▸ Exercise objective
Below are some records. Print exactly the lines between the one holding "Before beginning to" and the one holding "terminates, it must", inclusive, and nothing else.

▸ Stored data
- Opening Delimiter -
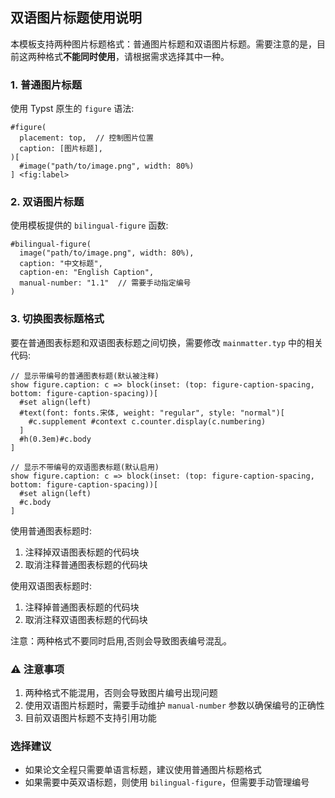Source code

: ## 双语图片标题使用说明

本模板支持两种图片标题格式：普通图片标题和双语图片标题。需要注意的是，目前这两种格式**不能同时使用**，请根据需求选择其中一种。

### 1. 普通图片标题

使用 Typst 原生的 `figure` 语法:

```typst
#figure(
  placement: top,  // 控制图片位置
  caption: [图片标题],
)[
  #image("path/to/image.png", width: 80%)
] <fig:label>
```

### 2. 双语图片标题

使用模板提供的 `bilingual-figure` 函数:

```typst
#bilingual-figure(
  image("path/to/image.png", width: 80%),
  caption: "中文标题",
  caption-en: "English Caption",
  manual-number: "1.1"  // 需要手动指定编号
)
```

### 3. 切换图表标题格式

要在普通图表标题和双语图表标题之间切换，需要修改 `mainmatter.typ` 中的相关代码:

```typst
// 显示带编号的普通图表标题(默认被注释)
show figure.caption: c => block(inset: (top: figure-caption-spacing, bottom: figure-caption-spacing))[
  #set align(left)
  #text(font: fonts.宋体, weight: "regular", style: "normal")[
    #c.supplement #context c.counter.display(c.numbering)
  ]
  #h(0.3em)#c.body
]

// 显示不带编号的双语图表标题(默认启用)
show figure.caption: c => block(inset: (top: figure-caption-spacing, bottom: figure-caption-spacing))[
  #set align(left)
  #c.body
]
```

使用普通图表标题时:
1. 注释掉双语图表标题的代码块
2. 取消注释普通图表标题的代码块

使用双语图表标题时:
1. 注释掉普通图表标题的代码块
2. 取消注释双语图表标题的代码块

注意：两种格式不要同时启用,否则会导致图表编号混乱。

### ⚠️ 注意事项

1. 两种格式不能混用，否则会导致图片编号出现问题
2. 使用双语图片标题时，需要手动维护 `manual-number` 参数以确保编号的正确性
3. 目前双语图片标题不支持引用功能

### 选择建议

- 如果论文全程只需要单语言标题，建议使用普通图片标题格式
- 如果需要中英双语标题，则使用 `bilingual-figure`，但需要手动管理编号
- Closing Delimiter -
- Opening Delimiter -
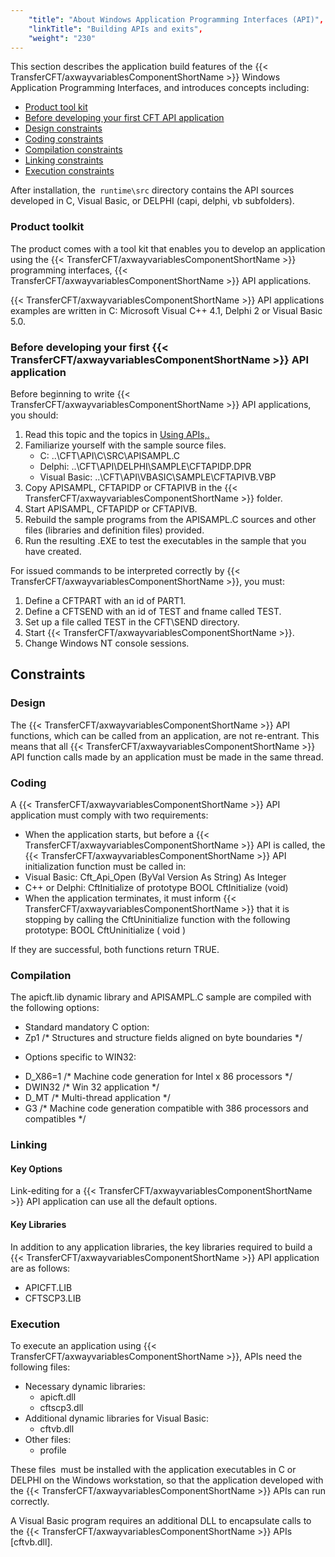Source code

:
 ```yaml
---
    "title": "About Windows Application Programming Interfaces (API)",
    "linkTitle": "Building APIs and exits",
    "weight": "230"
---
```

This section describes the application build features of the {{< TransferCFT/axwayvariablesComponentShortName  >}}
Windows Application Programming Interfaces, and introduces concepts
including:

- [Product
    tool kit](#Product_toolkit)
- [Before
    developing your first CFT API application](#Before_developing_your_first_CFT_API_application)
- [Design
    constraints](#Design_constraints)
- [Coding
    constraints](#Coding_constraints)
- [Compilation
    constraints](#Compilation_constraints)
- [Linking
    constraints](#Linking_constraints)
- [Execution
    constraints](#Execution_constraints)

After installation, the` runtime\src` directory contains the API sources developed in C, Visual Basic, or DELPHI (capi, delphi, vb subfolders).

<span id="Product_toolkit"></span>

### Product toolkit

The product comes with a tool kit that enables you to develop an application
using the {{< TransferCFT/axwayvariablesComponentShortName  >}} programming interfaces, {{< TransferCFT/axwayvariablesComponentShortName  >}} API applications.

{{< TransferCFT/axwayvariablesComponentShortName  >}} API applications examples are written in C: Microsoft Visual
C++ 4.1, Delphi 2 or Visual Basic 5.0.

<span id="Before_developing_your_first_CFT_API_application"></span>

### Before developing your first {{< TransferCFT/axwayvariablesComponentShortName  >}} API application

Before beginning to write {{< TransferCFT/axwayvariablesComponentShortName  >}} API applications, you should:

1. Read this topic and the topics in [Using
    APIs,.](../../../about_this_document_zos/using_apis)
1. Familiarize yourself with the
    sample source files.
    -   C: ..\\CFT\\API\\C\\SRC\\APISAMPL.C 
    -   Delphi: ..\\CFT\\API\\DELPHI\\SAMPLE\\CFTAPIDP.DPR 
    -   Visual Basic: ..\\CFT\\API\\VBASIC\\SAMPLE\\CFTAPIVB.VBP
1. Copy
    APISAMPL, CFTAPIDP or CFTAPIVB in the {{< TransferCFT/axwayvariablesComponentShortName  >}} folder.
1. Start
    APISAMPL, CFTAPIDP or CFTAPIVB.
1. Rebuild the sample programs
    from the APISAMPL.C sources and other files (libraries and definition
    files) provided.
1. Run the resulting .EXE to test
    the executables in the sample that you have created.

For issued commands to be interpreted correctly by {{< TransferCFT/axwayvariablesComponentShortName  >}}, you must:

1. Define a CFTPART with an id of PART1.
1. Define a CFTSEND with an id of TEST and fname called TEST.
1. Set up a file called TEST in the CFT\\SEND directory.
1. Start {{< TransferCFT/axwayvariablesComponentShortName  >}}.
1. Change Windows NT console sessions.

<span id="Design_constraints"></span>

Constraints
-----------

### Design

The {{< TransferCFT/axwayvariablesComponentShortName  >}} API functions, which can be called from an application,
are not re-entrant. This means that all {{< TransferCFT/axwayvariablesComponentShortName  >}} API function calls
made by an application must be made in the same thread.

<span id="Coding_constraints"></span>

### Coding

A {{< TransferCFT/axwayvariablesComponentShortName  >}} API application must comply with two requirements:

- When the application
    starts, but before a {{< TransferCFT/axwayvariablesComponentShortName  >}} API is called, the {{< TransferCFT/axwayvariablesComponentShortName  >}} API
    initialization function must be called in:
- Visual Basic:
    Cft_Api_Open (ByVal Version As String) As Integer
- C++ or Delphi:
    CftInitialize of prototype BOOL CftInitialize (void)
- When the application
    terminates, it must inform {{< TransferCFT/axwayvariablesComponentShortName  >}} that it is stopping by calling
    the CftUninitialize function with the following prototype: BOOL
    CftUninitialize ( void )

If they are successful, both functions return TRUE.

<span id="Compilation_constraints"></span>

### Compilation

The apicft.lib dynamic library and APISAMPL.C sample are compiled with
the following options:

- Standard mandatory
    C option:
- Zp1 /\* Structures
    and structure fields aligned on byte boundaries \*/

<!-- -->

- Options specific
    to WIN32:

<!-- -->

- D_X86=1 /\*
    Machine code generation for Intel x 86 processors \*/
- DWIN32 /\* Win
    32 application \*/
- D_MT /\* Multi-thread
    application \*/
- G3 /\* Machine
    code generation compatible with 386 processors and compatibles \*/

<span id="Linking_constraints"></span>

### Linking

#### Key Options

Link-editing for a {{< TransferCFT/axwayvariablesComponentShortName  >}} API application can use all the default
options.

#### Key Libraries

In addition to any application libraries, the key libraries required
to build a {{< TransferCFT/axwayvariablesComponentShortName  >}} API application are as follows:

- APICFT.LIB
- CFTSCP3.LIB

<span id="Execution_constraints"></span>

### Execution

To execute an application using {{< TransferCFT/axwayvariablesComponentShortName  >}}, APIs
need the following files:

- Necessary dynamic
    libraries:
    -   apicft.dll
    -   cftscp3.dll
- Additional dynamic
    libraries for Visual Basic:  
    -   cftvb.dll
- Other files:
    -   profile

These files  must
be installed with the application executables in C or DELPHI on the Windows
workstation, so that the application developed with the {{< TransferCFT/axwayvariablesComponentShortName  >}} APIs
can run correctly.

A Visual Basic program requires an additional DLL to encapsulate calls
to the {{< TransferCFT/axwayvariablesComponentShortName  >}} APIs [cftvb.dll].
- Closing Delimiter -
▸ Response to this task
Before beginning to write {{< TransferCFT/axwayvariablesComponentShortName  >}} API applications, you should:

1. Read this topic and the topics in [Using
    APIs,.](../../../about_this_document_zos/using_apis)
1. Familiarize yourself with the
    sample source files.
    -   C: ..\\CFT\\API\\C\\SRC\\APISAMPL.C 
    -   Delphi: ..\\CFT\\API\\DELPHI\\SAMPLE\\CFTAPIDP.DPR 
    -   Visual Basic: ..\\CFT\\API\\VBASIC\\SAMPLE\\CFTAPIVB.VBP
1. Copy
    APISAMPL, CFTAPIDP or CFTAPIVB in the {{< TransferCFT/axwayvariablesComponentShortName  >}} folder.
1. Start
    APISAMPL, CFTAPIDP or CFTAPIVB.
1. Rebuild the sample programs
    from the APISAMPL.C sources and other files (libraries and definition
    files) provided.
1. Run the resulting .EXE to test
    the executables in the sample that you have created.

For issued commands to be interpreted correctly by {{< TransferCFT/axwayvariablesComponentShortName  >}}, you must:

1. Define a CFTPART with an id of PART1.
1. Define a CFTSEND with an id of TEST and fname called TEST.
1. Set up a file called TEST in the CFT\\SEND directory.
1. Start {{< TransferCFT/axwayvariablesComponentShortName  >}}.
1. Change Windows NT console sessions.

<span id="Design_constraints"></span>

Constraints
-----------

### Design

The {{< TransferCFT/axwayvariablesComponentShortName  >}} API functions, which can be called from an application,
are not re-entrant. This means that all {{< TransferCFT/axwayvariablesComponentShortName  >}} API function calls
made by an application must be made in the same thread.

<span id="Coding_constraints"></span>

### Coding

A {{< TransferCFT/axwayvariablesComponentShortName  >}} API application must comply with two requirements:

- When the application
    starts, but before a {{< TransferCFT/axwayvariablesComponentShortName  >}} API is called, the {{< TransferCFT/axwayvariablesComponentShortName  >}} API
    initialization function must be called in:
- Visual Basic:
    Cft_Api_Open (ByVal Version As String) As Integer
- C++ or Delphi:
    CftInitialize of prototype BOOL CftInitialize (void)
- When the application
    terminates, it must inform {{< TransferCFT/axwayvariablesComponentShortName  >}} that it is stopping by calling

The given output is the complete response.